A research team at Korea Advanced Institute of Science and Technology developed an AR avatar motion generation technique for simultaneous user motion imitation and spatial recognition.
A research team at Korea Advanced Institute of Science and Technology developed an AR avatar motion generation technique for simultaneous user motion imitation and spatial recognition.

 

Professor Lee Sung-hee at the Korea Advanced Institute of Science and Technology (KAIST) announced on October 20 that his research team developed an AR avatar motion generation technique for simultaneous user motion imitation and spatial recognition.
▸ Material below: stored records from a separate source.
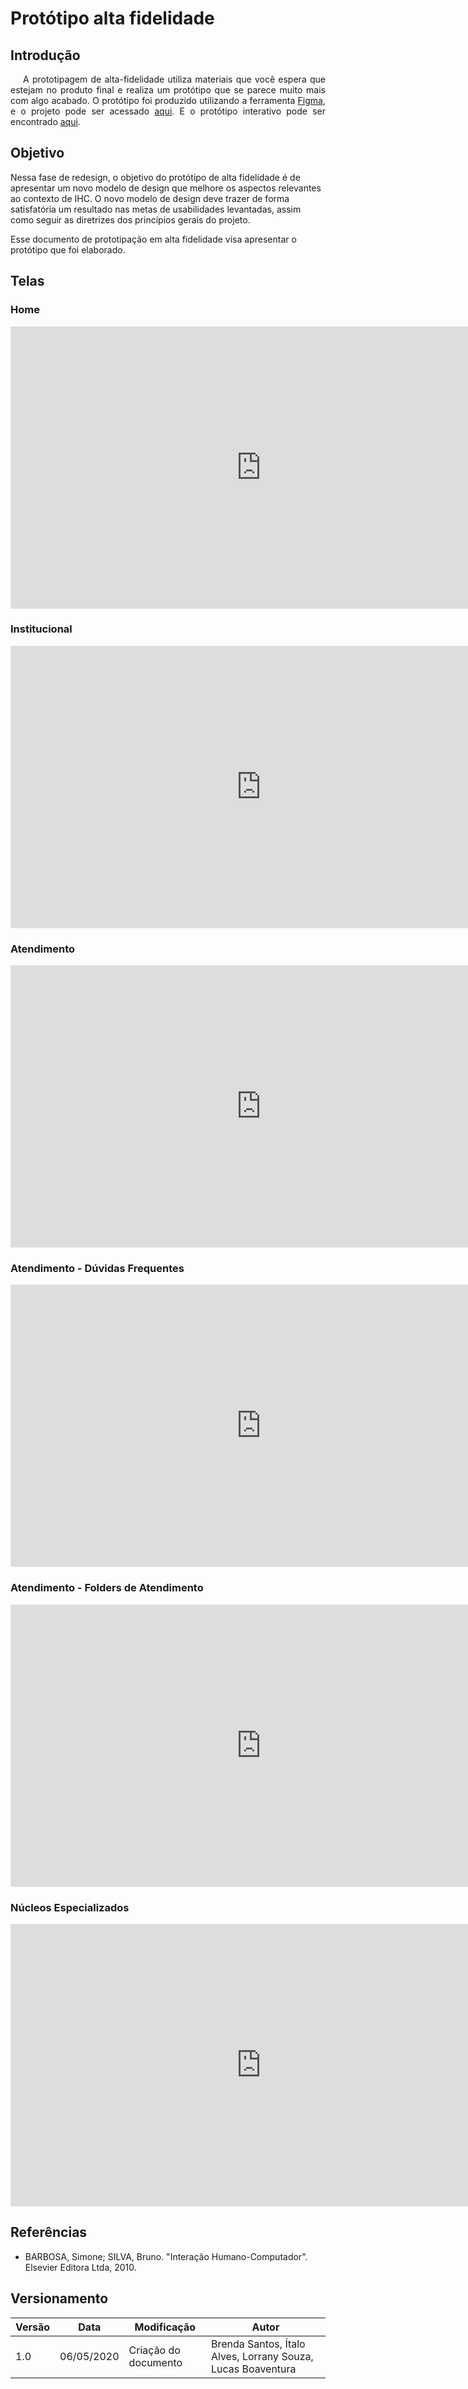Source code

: # Protótipo alta fidelidade

## Introdução

<p style="text-indent: 20px; text-align: justify">
A prototipagem de alta-fidelidade utiliza materiais que você espera que estejam no produto final e realiza um protótipo que se parece muito mais com algo acabado.
O protótipo foi produzido utilizando a ferramenta <a class="link" href="https://www.figma.com/" target="_blank">Figma</a>, e o projeto pode ser acessado <a class="link" href="https://www.figma.com/file/T9AkGMqFT8Wy1s0dlyqgEN/IHC---Prot%C3%B3tipo-de-Alta-Fidelidade?node-id=0%3A1" target="_blank">aqui</a>. E o protótipo interativo pode ser encontrado <a class="link" href="https://www.figma.com/proto/T9AkGMqFT8Wy1s0dlyqgEN/IHC-Prot%C3%B3tipo-de-Alta-Fidelidade?node-id=111%3A0&scaling=min-zoom&page-id=0%3A1" target="_blank">aqui</a>.
</p>

## Objetivo

Nessa fase de redesign, o objetivo do protótipo de alta fidelidade é de apresentar um novo modelo de design que melhore os aspectos relevantes ao contexto de IHC. O novo modelo de design deve trazer de forma satisfatória um resultado nas metas de usabilidades levantadas, assim como seguir as diretrizes dos princípios gerais do projeto.

Esse documento de prototipação em alta fidelidade visa apresentar o protótipo que foi elaborado.

## Telas

### Home
<iframe style="border: 1px solid rgba(0, 0, 0, 0.1);" width="800" height="450" src="https://www.figma.com/embed?embed_host=share&url=https%3A%2F%2Fwww.figma.com%2Fproto%2FT9AkGMqFT8Wy1s0dlyqgEN%2FIHC-Prot%25C3%25B3tipo-de-Alta-Fidelidade%3Fnode-id%3D111%253A0%26scaling%3Dscale-down-width%26page-id%3D0%253A1" allowfullscreen></iframe>


### Institucional

<iframe style="border: 1px solid rgba(0, 0, 0, 0.1);" width="800" height="450" src="https://www.figma.com/embed?embed_host=share&url=https%3A%2F%2Fwww.figma.com%2Fproto%2FT9AkGMqFT8Wy1s0dlyqgEN%2FIHC-Prot%25C3%25B3tipo-de-Alta-Fidelidade%3Fnode-id%3D134%253A69%26scaling%3Dscale-down-width%26page-id%3D0%253A1" allowfullscreen></iframe>

### Atendimento

<iframe style="border: 1px solid rgba(0, 0, 0, 0.1);" width="800" height="450" src="https://www.figma.com/embed?embed_host=share&url=https%3A%2F%2Fwww.figma.com%2Fproto%2FT9AkGMqFT8Wy1s0dlyqgEN%2FIHC-Prot%25C3%25B3tipo-de-Alta-Fidelidade%3Fnode-id%3D171%253A173%26scaling%3Dscale-down-width%26page-id%3D0%253A1" allowfullscreen></iframe>

### Atendimento - Dúvidas Frequentes

<iframe style="border: 1px solid rgba(0, 0, 0, 0.1);" width="800" height="450" src="https://www.figma.com/embed?embed_host=share&url=https%3A%2F%2Fwww.figma.com%2Fproto%2FT9AkGMqFT8Wy1s0dlyqgEN%2FIHC-Prot%25C3%25B3tipo-de-Alta-Fidelidade%3Fnode-id%3D133%253A16%26scaling%3Dscale-down-width%26page-id%3D0%253A1" allowfullscreen></iframe>

### Atendimento - Folders de Atendimento

<iframe style="border: 1px solid rgba(0, 0, 0, 0.1);" width="800" height="450" src="https://www.figma.com/embed?embed_host=share&url=https%3A%2F%2Fwww.figma.com%2Fproto%2FT9AkGMqFT8Wy1s0dlyqgEN%2FIHC-Prot%25C3%25B3tipo-de-Alta-Fidelidade%3Fnode-id%3D172%253A220%26scaling%3Dscale-down-width%26page-id%3D0%253A1" allowfullscreen></iframe>


### Núcleos Especializados

<iframe style="border: 1px solid rgba(0, 0, 0, 0.1);" width="800" height="450" src="https://www.figma.com/embed?embed_host=share&url=https%3A%2F%2Fwww.figma.com%2Fproto%2FT9AkGMqFT8Wy1s0dlyqgEN%2FIHC-Prot%25C3%25B3tipo-de-Alta-Fidelidade%3Fnode-id%3D168%253A112%26scaling%3Dscale-down-width%26page-id%3D0%253A1" allowfullscreen></iframe>

## Referências

- BARBOSA, Simone; SILVA, Bruno. "Interação Humano-Computador". Elsevier Editora Ltda, 2010.

## Versionamento
| Versão | Data | Modificação | Autor |
|--|--|--|--|
| 1.0 | 06/05/2020 | Criação do documento | Brenda Santos, Ítalo Alves, Lorrany Souza, Lucas Boaventura |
An AR avatar can be defined as an one present in a virtual or remote space as a representative of its user and imitating his or her motion. Existing AR avatars are characterized by being unable to recognize the difference between the user’s space and the avatar’s space and simply passing through objects present in the virtual or remote space, which makes them not so realistic.

In order to overcome this limitation, the research team analyzed environmental information by making use of a depth-based camera, modified its avatar’s motion based on the information, and enabled it to adapt itself to altered spaces. In an experiment, the research team placed a kitchen chair in the user’s space, placed a single couch in the remote space, and then succeeded in making the avatar sit in the couch by performing a motion and taking a posture suitable for the couch. This means the avatar away from its user is capable of reproducing its user’s motion without any distortion in a given space.

“This technique can be utilized in the field of social telepresence, which enables people away from one another to communicate as if they were in the same space,” the professor explained. Details of the research were presented at this year’s International Symposium on Mixed and Augmented Reality (ISMAR) in Merida, Mexico.